Temas que envolvem a própria noção de história e a possibilidade de sua periodização são trabalhados pela bibliografia em Teoria do Cinema. Noções essenciais para o estabelecimento desta história, como a noção de autor, são aprofundadas. Outro ponto que tem chamado a atenção na Teoria do Cinema é o questionamento da noção de “nacionalidade” na definição dos diversos cinemas nacionais (o Cinema Brasileiro, Francês, Americano, Português, Chinês, Indiano, etc.). Temas caros ao universo dos “Estudos Culturais” (feminismo, minorias étnicas, estudos de gênero, a questão do sujeito) percorreram de modo intenso o campo dos estudos de cinema nos últimos dez anos. Também o horizonte da filosofia analítica e do cognitivismo foi mapeado de modo polêmico. Nos anos 60/70/80, o conceitual do estruturalismo francês, a semiologia (Metz) e depois o pós-estruturalismo de Deleuze, Lacan, Derrida e outros, tiveram forte influência. A teoria clássica do cinema também compõe este campo de estudo, através da influência do impressionismo (Epstein, Dulac, Balázs), do construtivismo (Vertov, Eisenstein), da fenomenologia (Bazin, Zavattini), do realismo (Kracauer). A reflexão recente sobre cinema documentário mostra-se densa, acompanhando um aprofundamento da tendência analítica/cognitivista na contraposição aos Estudos Culturais.

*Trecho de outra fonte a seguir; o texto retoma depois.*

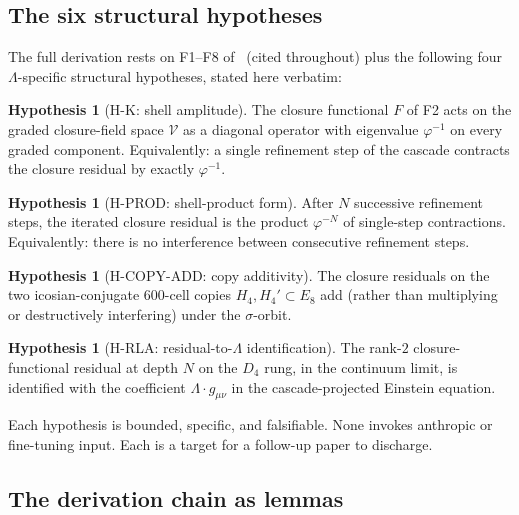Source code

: \documentclass[11pt]{article}
\theoremstyle{plain}
\theoremstyle{definition}
\newtheorem{hypothesis}[theorem]{Hypothesis}
\theoremstyle{remark}
\newcommand{\Vcal}{\mathcal{V}}
\begin{document}
\subsection{The six structural hypotheses}\label{sec:lambda-hypotheses}

The full derivation rests on F1--F8 of~\citet{SmartXXXVI} (cited throughout) plus the following four $\Lambda$-specific structural hypotheses, stated here verbatim:

\begin{hypothesis}[H-K: shell amplitude]\label{hyp:HK}
The closure functional $F$ of F2 acts on the graded closure-field space $\Vcal$ as a diagonal operator with eigenvalue $\varphi^{-1}$ on every graded component. Equivalently: a single refinement step of the cascade contracts the closure residual by exactly $\varphi^{-1}$.
\end{hypothesis}

\begin{hypothesis}[H-PROD: shell-product form]\label{hyp:HPROD}
After $N$ successive refinement steps, the iterated closure residual is the product $\varphi^{-N}$ of single-step contractions. Equivalently: there is no interference between consecutive refinement steps.
\end{hypothesis}

\begin{hypothesis}[H-COPY-ADD: copy additivity]\label{hyp:HCOPYADD}
The closure residuals on the two icosian-conjugate 600-cell copies $H_4, H_4' \subset E_8$ add (rather than multiplying or destructively interfering) under the $\sigma$-orbit.
\end{hypothesis}

\begin{hypothesis}[H-RLA: residual-to-$\Lambda$ identification]\label{hyp:HRLA}
The rank-$2$ closure-functional residual at depth $N$ on the $D_4$ rung, in the continuum limit, is identified with the coefficient $\Lambda \cdot g_{\mu\nu}$ in the cascade-projected Einstein equation.
\end{hypothesis}

Each hypothesis is bounded, specific, and falsifiable. None invokes anthropic or fine-tuning input. Each is a target for a follow-up paper to discharge.

\subsection{The derivation chain as lemmas}\label{sec:lambda-chain}
\end{document}
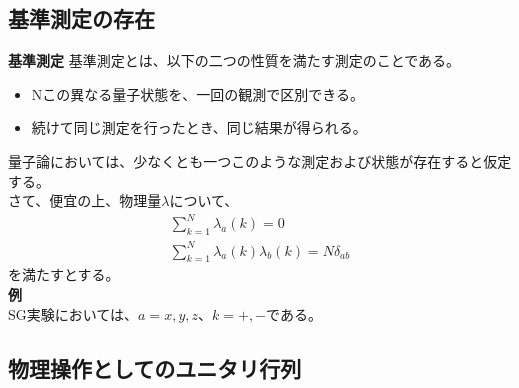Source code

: \documentclass[a4paper,11pt]{jsarticle}
\begin{document}
\subsection{基準測定の存在}
\begin{itembox}[l]{\textbf{基準測定}}
    基準測定とは、以下の二つの性質を満たす測定のことである。
    \begin{itemize}
        \item Nこの異なる量子状態を、一回の観測で区別できる。
        \item 続けて同じ測定を行ったとき、同じ結果が得られる。
    \end{itemize}
\end{itembox}
量子論においては、少なくとも一つこのような測定および状態が存在すると仮定する。\\
さて、便宜の上、物理量$\lambda$について、
\begin{align}
    \sum_{k=1}^{N} \lambda_a(k)= 0\\
    \sum_{k=1}^{N} \lambda_a(k)\lambda_b(k)= N\delta_{ab}
\end{align}
を満たすとする。\\
\textbf{例}\\
SG実験においては、$a=x,y,z$、$k=+,-$である。\\

\subsection{物理操作としてのユニタリ行列}
\end{document}
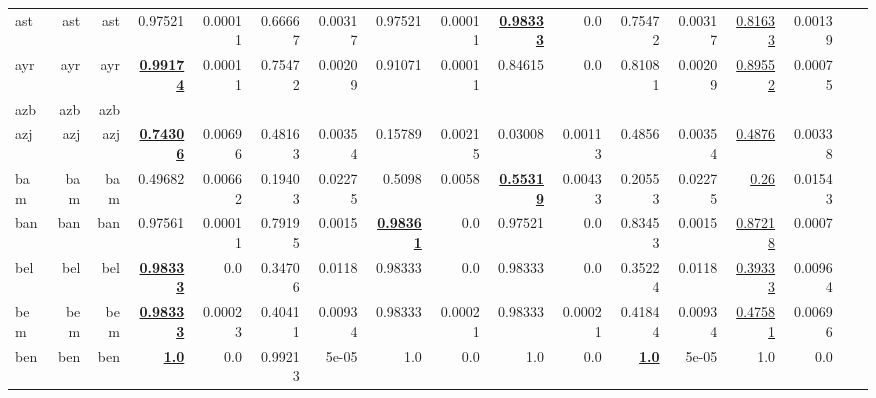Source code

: \documentclass[11pt]{article}
\begin{document}
\begin{table*}[h]
{\begin{tabular}{lrrrrrrrrrrrrrrrr}
ast         & ast         & ast         & 0.97521         & 0.00011         & 0.66667         & 0.00317         & 0.97521         & 0.00011         & \textbf{\underline{0.98333}}         & 0.0         & 0.75472         & 0.00317         & \underline{0.81633}         & 0.00139         \\
ayr         & ayr         & ayr         & \textbf{\underline{0.99174}}         & 0.00011         & 0.75472         & 0.00209         & 0.91071         & 0.00011         & 0.84615         & 0.0         & 0.81081         & 0.00209         & \underline{0.89552}         & 0.00075         \\
azb         & azb         & azb         &         &          &          &          &         &          &         &          &          &          &          &          \\
azj         & azj         & azj         & \textbf{\underline{0.74306}}         & 0.00696         & 0.48163         & 0.00354         & 0.15789         & 0.00215         & 0.03008         & 0.00113         & 0.4856         & 0.00354         & \underline{0.4876}         & 0.00338         \\
bam         & bam         & bam         & 0.49682         & 0.00662         & 0.19403         & 0.02275         & 0.5098         & 0.0058         & \textbf{\underline{0.55319}}         & 0.00433         & 0.20553         & 0.02275         & \underline{0.26}         & 0.01543         \\
ban         & ban         & ban         & 0.97561         & 0.00011         & 0.79195         & 0.0015         & \textbf{\underline{0.98361}}         & 0.0         & 0.97521         & 0.0         & 0.83453         & 0.0015         & \underline{0.87218}         & 0.0007         \\
bel         & bel         & bel         & \textbf{\underline{0.98333}}         & 0.0         & 0.34706         & 0.0118         & 0.98333         & 0.0         & 0.98333         & 0.0         & 0.35224         & 0.0118         & \underline{0.39333}         & 0.00964         \\
bem         & bem         & bem         & \textbf{\underline{0.98333}}         & 0.00023         & 0.40411         & 0.00934         & 0.98333         & 0.00021         & 0.98333         & 0.00021         & 0.41844         & 0.00934         & \underline{0.47581}         & 0.00696         \\
ben         & ben         & ben         & \textbf{\underline{1.0}}         & 0.0         & 0.99213         & 5e-05         & 1.0         & 0.0         & 1.0         & 0.0         & \textbf{\underline{1.0}}         & 5e-05         & 1.0         & 0.0         \\

\end{tabular}}
\end{table*}
\end{document}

A Teoria do Cinema é, portanto, uma disciplina dos Estudos de Cinema que fundamenta estudos históricos e autorais.
Um terceiro horizonte dos Estudos de Cinema pode ser delimitado na Análise Fílmica. Definimos assim a pesquisa que se debruça sobre o filme propriamente e suas unidades (fotogramas, planos, seqüências, cenas, etc.). A análise fílmica detalha a dimensão estilística do cinema, servindo de substrato para a pesquisa histórica/autoral. O ponto clássico da análise fílmica é a montagem, conceito em moda dos anos 1920 até os anos 1960. Elementos estilísticos como profundidade-de-campo, plano-seqüência, entrada e saída de campo, espaço fora-de-campo, mise-en-scène, raccord, falso raccord, olhar, interpretação de atores, música, falas, roteiro, fotografia, cenografia, etc., compõem os tijolos sobre os quais se constrói a estilística cinematográfica. A análise fílmica fornece substância concreta para o trabalho com a teoria do cinema, embasando a reflexão. Olhar o estilo é o último degrau que se consegue percorrer no corpo-a-corpo com o filme. Em função do movimento contínuo, e da ampla quantidade de elementos que marcam a estilística cinematográfica, analisar exige uma verdadeira educação do olhar. O objetivo desta educação deve ser o abandono dos níveis mais imediatos de conteúdo, conseguindo o “leitor” elevar-se até a dimensão da mise-en-scène propriamente.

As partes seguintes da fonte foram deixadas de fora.